Arbuthnot Securities Limited is acting exclusively for Group NBT
and no one else in connection with the Cash Offer and will not be
responsible to anyone other than Group NBT for providing the
protections afforded to clients of Arbuthnot Securities Limited or
for providing advice in connection with the Cash Offer or any
matter referred to herein.
Morgan Stanley & Co. Limited is acting for Bidco and
HgCapital and no one else in connection with the Cash Offer and
will not be responsible to anyone other than Bidco and HgCapital
for providing the protections afforded to clients of Morgan Stanley
& Co. Limited, or for giving advice in connection with the Cash
Offer or any matter referred to herein.
You may request a hard copy of this announcement (and any
information incorporated by reference in this announcement) by
contacting Numis during business hours on 020 7260 1000 or by
submitting a request in writing to Numis at the London Stock
Exchange Building, 10 Paternoster Square, London EC4M 7LT. It is
important that you note that unless you make such a request, a hard
copy of this announcement and any such information incorporated by
reference in it will not be sent to you. You may also request that
all future documents, announcements and information to be sent to
you in relation to the Cash Offer should be in hard copy form.
This announcement is for information purposes only and is not
intended to and does not constitute or form part of an offer to
sell or invitation to purchase any securities or the solicitation
of any vote for approval in any jurisdiction, nor shall there be
any sale, issue or transfer of the securities referred to in this
announcement in any jurisdiction in contravention of applicable
law. The Cash Offer will be made solely through the Scheme Document
and the accompanying Forms of Proxy, which will together contain
the full terms and conditions of the Cash Offer, including details
of how to accept the Cash Offer. Any response in relation to the
Cash Offer should be made only on the basis of the information
contained in the Scheme Document or any document by which the Cash
Offer is made.
This announcement has been prepared for the purpose of complying
with the laws of England and Wales and the City Code and the
information disclosed may not be the same as that which would have
been disclosed if this announcement had been prepared in accordance
with the laws of jurisdictions outside the United Kingdom. The
release, publication or distribution of this announcement in
certain jurisdictions may be restricted by law. Persons who are not
resident in the United Kingdom or who are subject to other
jurisdictions should inform themselves of, and observe, any
applicable requirements.
Overseas Shareholders
The release, publication or distribution of this announcement in
certain jurisdictions may be restricted by law. Persons who are not
resident in the United Kingdom or who are subject to other
jurisdictions should inform themselves of, and observe, any
applicable requirements.
The Cash Offer relates to shares of a UK company and is proposed
to be effected by means of a scheme of arrangement under the laws
of England and Wales. A transaction effected by means of a scheme
of arrangement is not subject to the proxy solicitation or tender
offer rules under the US Securities Exchange Act of 1934.
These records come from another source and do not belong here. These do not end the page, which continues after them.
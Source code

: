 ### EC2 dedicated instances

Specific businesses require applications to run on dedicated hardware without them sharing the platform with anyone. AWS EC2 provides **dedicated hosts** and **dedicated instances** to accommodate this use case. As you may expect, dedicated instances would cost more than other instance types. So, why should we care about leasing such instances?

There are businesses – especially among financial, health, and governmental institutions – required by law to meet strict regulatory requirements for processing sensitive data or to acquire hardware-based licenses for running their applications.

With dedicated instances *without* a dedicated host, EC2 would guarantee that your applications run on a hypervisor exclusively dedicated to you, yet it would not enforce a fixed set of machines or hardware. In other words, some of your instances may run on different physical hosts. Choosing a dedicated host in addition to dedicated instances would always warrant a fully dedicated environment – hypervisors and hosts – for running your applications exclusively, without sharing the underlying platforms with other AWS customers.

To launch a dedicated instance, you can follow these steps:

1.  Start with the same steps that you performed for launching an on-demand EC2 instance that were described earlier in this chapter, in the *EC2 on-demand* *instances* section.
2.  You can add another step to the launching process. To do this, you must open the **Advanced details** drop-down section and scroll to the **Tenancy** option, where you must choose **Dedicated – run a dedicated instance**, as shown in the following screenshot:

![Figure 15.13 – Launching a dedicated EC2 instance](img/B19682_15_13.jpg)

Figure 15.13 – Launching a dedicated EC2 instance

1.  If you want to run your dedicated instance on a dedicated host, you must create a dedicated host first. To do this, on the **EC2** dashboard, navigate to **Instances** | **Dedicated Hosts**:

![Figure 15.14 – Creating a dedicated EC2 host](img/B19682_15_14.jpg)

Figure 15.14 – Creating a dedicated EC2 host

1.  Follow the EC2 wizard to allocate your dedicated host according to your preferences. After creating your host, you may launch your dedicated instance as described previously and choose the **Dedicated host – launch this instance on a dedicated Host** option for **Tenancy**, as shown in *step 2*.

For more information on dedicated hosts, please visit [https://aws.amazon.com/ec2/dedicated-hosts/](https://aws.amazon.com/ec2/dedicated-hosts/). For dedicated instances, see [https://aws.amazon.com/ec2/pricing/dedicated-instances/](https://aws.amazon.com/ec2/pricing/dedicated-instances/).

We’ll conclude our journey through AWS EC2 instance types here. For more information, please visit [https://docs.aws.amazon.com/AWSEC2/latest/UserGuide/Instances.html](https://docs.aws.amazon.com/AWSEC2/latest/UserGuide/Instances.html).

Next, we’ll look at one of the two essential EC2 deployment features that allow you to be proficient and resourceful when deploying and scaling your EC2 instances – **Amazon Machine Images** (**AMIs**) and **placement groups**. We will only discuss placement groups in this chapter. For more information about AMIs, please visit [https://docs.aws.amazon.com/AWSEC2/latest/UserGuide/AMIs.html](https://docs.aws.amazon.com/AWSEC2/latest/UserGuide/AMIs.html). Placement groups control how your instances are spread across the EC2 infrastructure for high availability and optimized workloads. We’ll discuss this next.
Accordingly, the Scheme is subject to the disclosure requirements,
rules and practices applicable in the United Kingdom to schemes of
arrangement, which differ from the requirements of the US proxy
solicitation and tender offer rules. However, if Bidco were to
elect to implement the Cash Offer by means of a takeover offer,
such takeover offer will be made in compliance with all applicable
laws and regulations, including the US tender offer rules, to the
extent applicable.
Unless otherwise determined by Bidco or required by the City
Code, and permitted by applicable law and regulation, the Cash
Offer will not be made available, directly or indirectly, in, into
or from a Restricted Jurisdiction where to do so would violate the
laws in that jurisdiction and no person may vote in favour of the
Cash Offer by any such use, means, instrumentality or form within a
Restricted Jurisdiction or any other jurisdiction if to do so would
constitute a violation of the laws of that jurisdiction.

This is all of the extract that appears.